Recorded data
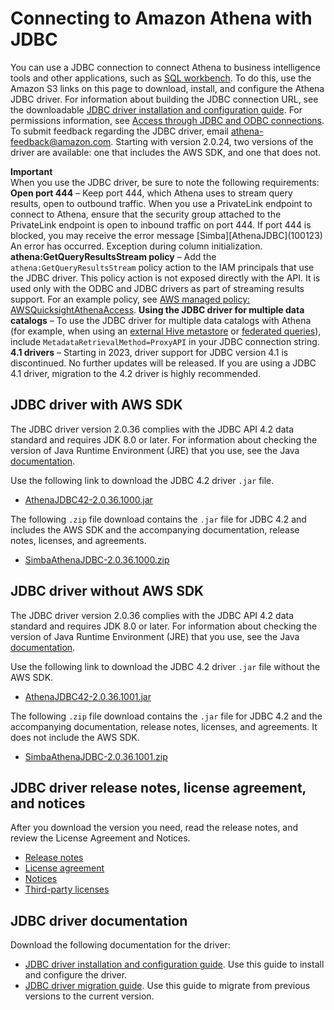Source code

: # Connecting to Amazon Athena with JDBC<a name="connect-with-jdbc"></a>

You can use a JDBC connection to connect Athena to business intelligence tools and other applications, such as [SQL workbench](http://www.sql-workbench.eu/downloads.html)\. To do this, use the Amazon S3 links on this page to download, install, and configure the Athena JDBC driver\. For information about building the JDBC connection URL, see the downloadable [JDBC driver installation and configuration guide](https://s3.amazonaws.com/athena-downloads/drivers/JDBC/SimbaAthenaJDBC-2.0.36.1000/docs/Simba+Amazon+Athena+JDBC+Connector+Install+and+Configuration+Guide.pdf)\. For permissions information, see [Access through JDBC and ODBC connections](policy-actions.md)\. To submit feedback regarding the JDBC driver, email [athena\-feedback@amazon\.com](mailto:athena-feedback@amazon.com)\. Starting with version 2\.0\.24, two versions of the driver are available: one that includes the AWS SDK, and one that does not\.

**Important**  
When you use the JDBC driver, be sure to note the following requirements:  
**Open port 444** – Keep port 444, which Athena uses to stream query results, open to outbound traffic\. When you use a PrivateLink endpoint to connect to Athena, ensure that the security group attached to the PrivateLink endpoint is open to inbound traffic on port 444\. If port 444 is blocked, you may receive the error message \[Simba\]\[AthenaJDBC\]\(100123\) An error has occurred\. Exception during column initialization\. 
**athena:GetQueryResultsStream policy** – Add the `athena:GetQueryResultsStream` policy action to the IAM principals that use the JDBC driver\. This policy action is not exposed directly with the API\. It is used only with the ODBC and JDBC drivers as part of streaming results support\. For an example policy, see [AWS managed policy: AWSQuicksightAthenaAccess](managed-policies.md#awsquicksightathenaaccess-managed-policy)\. 
**Using the JDBC driver for multiple data catalogs** – To use the JDBC driver for multiple data catalogs with Athena \(for example, when using an [external Hive metastore](connect-to-data-source-hive.md) or [federated queries](connect-to-a-data-source.md)\), include `MetadataRetrievalMethod=ProxyAPI` in your JDBC connection string\. 
**4\.1 drivers** – Starting in 2023, driver support for JDBC version 4\.1 is discontinued\. No further updates will be released\. If you are using a JDBC 4\.1 driver, migration to the 4\.2 driver is highly recommended\. 

## JDBC driver with AWS SDK<a name="download-the-jdbc-driver"></a>

The JDBC driver version 2\.0\.36 complies with the JDBC API 4\.2 data standard and requires JDK 8\.0 or later\. For information about checking the version of Java Runtime Environment \(JRE\) that you use, see the Java [documentation](https://www.java.com/en/download/help/version_manual.html)\.

Use the following link to download the JDBC 4\.2 driver `.jar` file\.
+ [AthenaJDBC42\-2\.0\.36\.1000\.jar](https://s3.amazonaws.com/athena-downloads/drivers/JDBC/SimbaAthenaJDBC-2.0.36.1000/AthenaJDBC42-2.0.36.1000.jar)

The following `.zip` file download contains the `.jar` file for JDBC 4\.2 and includes the AWS SDK and the accompanying documentation, release notes, licenses, and agreements\.
+ [SimbaAthenaJDBC\-2\.0\.36\.1000\.zip](https://s3.amazonaws.com/athena-downloads/drivers/JDBC/SimbaAthenaJDBC-2.0.36.1000/SimbaAthenaJDBC-2.0.36.1000.zip)

## JDBC driver without AWS SDK<a name="download-the-jdbc-driver-no-sdk"></a>

The JDBC driver version 2\.0\.36 complies with the JDBC API 4\.2 data standard and requires JDK 8\.0 or later\. For information about checking the version of Java Runtime Environment \(JRE\) that you use, see the Java [documentation](https://www.java.com/en/download/help/version_manual.html)\.

Use the following link to download the JDBC 4\.2 driver `.jar` file without the AWS SDK\.
+ [AthenaJDBC42\-2\.0\.36\.1001\.jar](https://s3.amazonaws.com/athena-downloads/drivers/JDBC/SimbaAthenaJDBC-2.0.36.1001/AthenaJDBC42-2.0.36.1001.jar)

The following `.zip` file download contains the `.jar` file for JDBC 4\.2 and the accompanying documentation, release notes, licenses, and agreements\. It does not include the AWS SDK\.
+ [SimbaAthenaJDBC\-2\.0\.36\.1001\.zip](https://s3.amazonaws.com/athena-downloads/drivers/JDBC/SimbaAthenaJDBC-2.0.36.1001/SimbaAthenaJDBC-2.0.36.1001.zip)

## JDBC driver release notes, license agreement, and notices<a name="atelong-jdbc-driver-license-agreement"></a>

After you download the version you need, read the release notes, and review the License Agreement and Notices\. 
+ [Release notes](https://s3.amazonaws.com/athena-downloads/drivers/JDBC/SimbaAthenaJDBC-2.0.36.1000/docs/release-notes.txt)
+ [License agreement](https://s3.amazonaws.com/athena-downloads/drivers/JDBC/SimbaAthenaJDBC-2.0.36.1000/docs/LICENSE.txt)
+ [Notices](https://s3.amazonaws.com/athena-downloads/drivers/JDBC/SimbaAthenaJDBC-2.0.36.1000/docs/NOTICES.txt)
+ [Third\-party licenses](https://s3.amazonaws.com/athena-downloads/drivers/JDBC/SimbaAthenaJDBC-2.0.36.1000/docs/third-party-licenses.txt)

## JDBC driver documentation<a name="documentation-jdbc"></a>

Download the following documentation for the driver:
+ [JDBC driver installation and configuration guide](https://s3.amazonaws.com/athena-downloads/drivers/JDBC/SimbaAthenaJDBC-2.0.36.1000/docs/Simba+Amazon+Athena+JDBC+Connector+Install+and+Configuration+Guide.pdf)\. Use this guide to install and configure the driver\.
+ [JDBC driver migration guide](https://s3.amazonaws.com/athena-downloads/drivers/JDBC/SimbaAthenaJDBC-2.0.36.1000/docs/Simba+Amazon+Athena+JDBC+Connector+Migration+Guide.pdf)\. Use this guide to migrate from previous versions to the current version\.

> _EXERCISE BRIEF_: Only the number is wanted: how many lines in the data include the string "using"?

> _SOLUTION_: 2